Movement data from wild predator-prey encounters and controlled human catch-tag games have been combined to create realistic simulations of high-intensity movement dynamics and energetics – before transforming them into a publicly accessible video game. This game utilises a citizen science approach to data collection and is helping to further our understanding of the role of movement decision-making and fatigue in life-or-death encounters.
Intense physical exertion during predator-prey chases can trigger fatigue in both participants, which is defined as the reduction of muscle and movement capacity when operating above a critical threshold. The ability of an animal to capture or elude its opponent is often determined by its capacity for speed and agility before becoming fatigued.
This project, presented at the Society for Experimental Biology conference in Florence, Italy, highlights how real movement data have been captured and transformed into simulated models that allow for human decision-making, so the team can now create more accurate simulations of predator-prey interactions.
Dr Baptiste Morel, an associate professor at the University of Savoie Mont Blanc, France, leads the Force-Velocity-Endurance (FoVE) team that are interested in evaluating the physical abilities of athletes across various sports.
The inspiration for this project came from a collaboration between the FoVE team, who primarily work with human movement, and an ecology lab, who focus on animal movement. "We started to apply the methods that we developed for sports science to the animals in the wild, so we can have an estimation of their physical ability and how much of this ability they will use," says Dr Morel.
However, high-quality movement data from wild predator-prey chases, comparable to the high-resolution GPS tracking used in professional sports, is limited and practically impossible to produce in controlled conditions. "It's interesting data because it comes from real life, but it's not possible to control these experiments and understand how their physical ability will lead to fatigue or how the prey might escape or not," says Dr Morel.
To overcome this data limitation, Dr Morel and his team used human athletes taking part in chase-tag games as models to compare against the wild predator-prey encounters.

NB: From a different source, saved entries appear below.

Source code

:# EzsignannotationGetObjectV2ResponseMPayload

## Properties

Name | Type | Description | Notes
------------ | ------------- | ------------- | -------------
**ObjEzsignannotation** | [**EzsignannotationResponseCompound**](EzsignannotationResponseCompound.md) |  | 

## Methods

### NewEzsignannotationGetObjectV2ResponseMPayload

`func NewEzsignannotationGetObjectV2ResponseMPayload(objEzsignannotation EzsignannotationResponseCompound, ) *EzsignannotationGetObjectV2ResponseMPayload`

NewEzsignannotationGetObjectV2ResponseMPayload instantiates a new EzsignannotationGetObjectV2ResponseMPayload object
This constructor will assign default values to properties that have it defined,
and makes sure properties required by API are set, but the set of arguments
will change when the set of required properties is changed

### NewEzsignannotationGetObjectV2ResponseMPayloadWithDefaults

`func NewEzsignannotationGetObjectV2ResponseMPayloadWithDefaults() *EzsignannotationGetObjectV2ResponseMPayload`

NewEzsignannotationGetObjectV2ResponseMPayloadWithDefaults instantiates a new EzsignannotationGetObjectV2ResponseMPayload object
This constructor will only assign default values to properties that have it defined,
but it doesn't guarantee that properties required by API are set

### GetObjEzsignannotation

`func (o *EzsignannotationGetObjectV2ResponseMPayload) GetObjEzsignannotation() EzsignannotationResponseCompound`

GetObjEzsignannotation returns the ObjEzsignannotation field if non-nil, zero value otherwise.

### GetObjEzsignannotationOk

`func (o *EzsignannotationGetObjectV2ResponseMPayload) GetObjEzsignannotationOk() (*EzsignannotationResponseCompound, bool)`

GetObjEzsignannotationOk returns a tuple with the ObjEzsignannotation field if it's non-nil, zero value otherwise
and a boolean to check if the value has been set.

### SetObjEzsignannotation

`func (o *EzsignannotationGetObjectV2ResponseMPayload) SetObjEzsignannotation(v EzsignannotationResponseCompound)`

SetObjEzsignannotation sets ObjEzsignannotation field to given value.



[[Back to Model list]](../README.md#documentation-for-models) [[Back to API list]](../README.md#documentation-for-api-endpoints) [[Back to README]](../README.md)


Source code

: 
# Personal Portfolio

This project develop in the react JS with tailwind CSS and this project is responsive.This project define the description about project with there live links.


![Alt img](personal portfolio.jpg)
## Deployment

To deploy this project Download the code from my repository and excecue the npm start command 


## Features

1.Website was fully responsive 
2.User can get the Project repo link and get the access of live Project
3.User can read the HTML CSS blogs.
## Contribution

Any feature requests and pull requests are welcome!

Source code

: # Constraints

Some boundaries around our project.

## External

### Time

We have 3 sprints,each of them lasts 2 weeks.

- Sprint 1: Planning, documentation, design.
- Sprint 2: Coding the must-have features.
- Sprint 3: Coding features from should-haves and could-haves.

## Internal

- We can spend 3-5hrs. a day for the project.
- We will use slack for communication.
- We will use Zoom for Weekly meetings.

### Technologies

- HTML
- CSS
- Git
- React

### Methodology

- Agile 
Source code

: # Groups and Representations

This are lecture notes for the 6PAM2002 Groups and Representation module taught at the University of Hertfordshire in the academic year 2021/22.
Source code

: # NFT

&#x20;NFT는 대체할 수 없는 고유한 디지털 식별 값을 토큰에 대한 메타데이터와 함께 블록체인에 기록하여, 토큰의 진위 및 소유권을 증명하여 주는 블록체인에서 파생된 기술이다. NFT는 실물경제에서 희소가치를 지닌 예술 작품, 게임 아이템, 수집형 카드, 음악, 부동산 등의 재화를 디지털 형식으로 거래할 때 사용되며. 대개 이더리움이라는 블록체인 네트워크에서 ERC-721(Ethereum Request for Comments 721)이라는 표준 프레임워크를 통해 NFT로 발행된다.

"Chase-tag games are not as intense as true predator-prey encounters, as lives are not typically at risk. However, the roles of predator and prey are so deeply ingrained in animal nature that even without real danger, the game still triggers a high level of physical exertion and intense anxiety," says Dr Morel.
Movement characteristics were captured from 16 human athletes taking part in "chase tag" interactions, including force, velocity and endurance. These pursuit scenarios simulated iconic predator-prey encounters, and the participants' movements were tracked by high-frequency GPS and accelerometery.
The team investigated fatigue using two methods. Firstly, by having the humans perform a sprint before and after the chase and comparing the reduction in physical capacity to move. Secondly, by taking blood samples to measure the levels of lactic acid, a marker of muscular chemical disruptions that contributes to fatigue.
Control over the chase-tag scenarios enabled the team to capture a wide range of behavioural data. "For example, we ran experiments with ambush predation over really short distances, and others with long-distance tracking," says Dr Morel.
Over the last year, Dr Morel and his team have used their findings to develop an innovative online game that simulates the real-world predator-prey encounters with a variety of animals, including wolf, deer and humans. Since virtual simulation now makes anything possible, players can even step into the shoes of extinct species like the Tyrannosaurus rex.
Players take the roles of predator and prey species and chase each other across a digital landscape until either the prey is caught or they survive long enough to escape. Real movement and fatigue calculations have been used to improve the realism of the game.
"We thought that this could not only be a really interesting to share our science, but it could also be a participatory way of doing science," says Dr Morel, who is very interested in assessing how representative the digital game will be compared to the real human data they have collected.
"For example, we have wolf and African wild dog data where they can hunt persistently for several tens of minutes over kilometres of a chase" says Dr Morel. "But the average chase length for a cheetah is just 200 meters because after they ambush, they start to fatigue and usually will not catch an antelope after that."
The game 'Run FoVE your life' will be soon available for people to play online. Anyone with a computer and an opponent will be able to play.